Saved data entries
-*-*-

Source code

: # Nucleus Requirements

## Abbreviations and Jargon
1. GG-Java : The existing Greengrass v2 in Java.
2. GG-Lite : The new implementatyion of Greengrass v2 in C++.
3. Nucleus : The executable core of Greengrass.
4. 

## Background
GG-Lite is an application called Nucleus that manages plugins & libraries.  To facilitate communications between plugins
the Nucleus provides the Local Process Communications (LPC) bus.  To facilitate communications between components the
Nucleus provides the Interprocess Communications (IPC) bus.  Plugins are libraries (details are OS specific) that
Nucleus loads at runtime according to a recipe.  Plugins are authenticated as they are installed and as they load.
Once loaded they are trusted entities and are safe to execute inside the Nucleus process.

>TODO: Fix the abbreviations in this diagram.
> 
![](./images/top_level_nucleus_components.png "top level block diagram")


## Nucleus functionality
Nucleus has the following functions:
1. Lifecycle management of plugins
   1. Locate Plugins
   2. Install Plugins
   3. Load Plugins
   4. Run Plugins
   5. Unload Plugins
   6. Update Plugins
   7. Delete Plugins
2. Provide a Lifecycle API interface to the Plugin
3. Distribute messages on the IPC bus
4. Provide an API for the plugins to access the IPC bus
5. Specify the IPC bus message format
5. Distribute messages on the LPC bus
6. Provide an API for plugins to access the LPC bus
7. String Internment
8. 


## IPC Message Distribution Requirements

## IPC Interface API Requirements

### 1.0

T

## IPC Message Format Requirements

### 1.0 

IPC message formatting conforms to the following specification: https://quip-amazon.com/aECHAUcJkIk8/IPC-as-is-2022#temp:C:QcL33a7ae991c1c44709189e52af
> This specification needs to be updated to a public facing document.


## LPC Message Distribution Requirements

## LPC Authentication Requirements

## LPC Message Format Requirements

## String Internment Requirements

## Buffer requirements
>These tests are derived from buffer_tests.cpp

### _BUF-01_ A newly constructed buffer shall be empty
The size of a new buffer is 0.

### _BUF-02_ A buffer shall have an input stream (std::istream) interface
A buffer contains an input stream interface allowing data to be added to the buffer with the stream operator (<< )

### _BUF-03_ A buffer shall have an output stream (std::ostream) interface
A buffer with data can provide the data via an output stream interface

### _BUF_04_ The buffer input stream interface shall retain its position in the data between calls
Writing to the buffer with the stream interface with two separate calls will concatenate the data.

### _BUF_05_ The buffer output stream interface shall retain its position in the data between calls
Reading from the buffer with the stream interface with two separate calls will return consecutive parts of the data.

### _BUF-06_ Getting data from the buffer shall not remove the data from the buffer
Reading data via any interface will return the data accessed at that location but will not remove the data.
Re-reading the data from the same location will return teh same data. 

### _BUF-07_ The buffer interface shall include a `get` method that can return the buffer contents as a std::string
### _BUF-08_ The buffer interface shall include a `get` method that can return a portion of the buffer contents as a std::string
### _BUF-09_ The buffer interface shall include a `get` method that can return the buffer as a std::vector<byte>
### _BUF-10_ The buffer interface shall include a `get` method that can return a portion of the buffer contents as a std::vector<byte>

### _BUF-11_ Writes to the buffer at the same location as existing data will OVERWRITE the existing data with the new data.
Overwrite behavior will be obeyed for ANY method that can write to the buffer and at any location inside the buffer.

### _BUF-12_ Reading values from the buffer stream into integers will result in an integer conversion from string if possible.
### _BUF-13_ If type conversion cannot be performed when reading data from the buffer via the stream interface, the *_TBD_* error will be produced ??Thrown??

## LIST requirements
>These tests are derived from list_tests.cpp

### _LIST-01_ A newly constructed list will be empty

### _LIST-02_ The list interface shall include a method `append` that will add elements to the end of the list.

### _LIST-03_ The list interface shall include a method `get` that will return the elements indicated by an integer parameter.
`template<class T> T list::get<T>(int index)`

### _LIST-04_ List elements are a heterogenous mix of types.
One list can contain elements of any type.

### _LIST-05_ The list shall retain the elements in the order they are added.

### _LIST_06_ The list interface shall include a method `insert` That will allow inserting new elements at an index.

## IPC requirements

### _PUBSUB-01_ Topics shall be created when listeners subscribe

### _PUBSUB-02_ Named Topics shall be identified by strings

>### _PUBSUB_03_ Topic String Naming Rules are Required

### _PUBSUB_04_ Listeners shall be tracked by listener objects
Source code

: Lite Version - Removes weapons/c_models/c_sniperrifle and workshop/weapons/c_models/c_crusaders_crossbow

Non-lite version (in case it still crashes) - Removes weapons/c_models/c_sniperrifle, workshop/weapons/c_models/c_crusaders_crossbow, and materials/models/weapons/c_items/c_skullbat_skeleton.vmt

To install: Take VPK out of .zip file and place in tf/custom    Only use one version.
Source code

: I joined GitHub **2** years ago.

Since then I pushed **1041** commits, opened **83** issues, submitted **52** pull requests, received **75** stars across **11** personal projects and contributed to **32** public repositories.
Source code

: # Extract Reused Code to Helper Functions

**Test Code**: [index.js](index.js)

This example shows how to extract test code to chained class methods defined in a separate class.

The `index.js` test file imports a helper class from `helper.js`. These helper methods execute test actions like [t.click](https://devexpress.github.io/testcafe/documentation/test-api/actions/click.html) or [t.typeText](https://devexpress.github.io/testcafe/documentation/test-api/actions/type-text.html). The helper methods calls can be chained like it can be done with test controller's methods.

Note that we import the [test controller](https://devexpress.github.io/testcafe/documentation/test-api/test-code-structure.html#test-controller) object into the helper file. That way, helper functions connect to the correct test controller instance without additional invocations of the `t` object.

-*-*-

Work request
Copy out every line of the entries where the string "elements" shows up.

Output of the task
### _LIST-02_ The list interface shall include a method `append` that will add elements to the end of the list.
### _LIST-03_ The list interface shall include a method `get` that will return the elements indicated by an integer parameter.
### _LIST-04_ List elements are a heterogenous mix of types.
One list can contain elements of any type.
### _LIST-05_ The list shall retain the elements in the order they are added.
### _LIST_06_ The list interface shall include a method `insert` That will allow inserting new elements at an index.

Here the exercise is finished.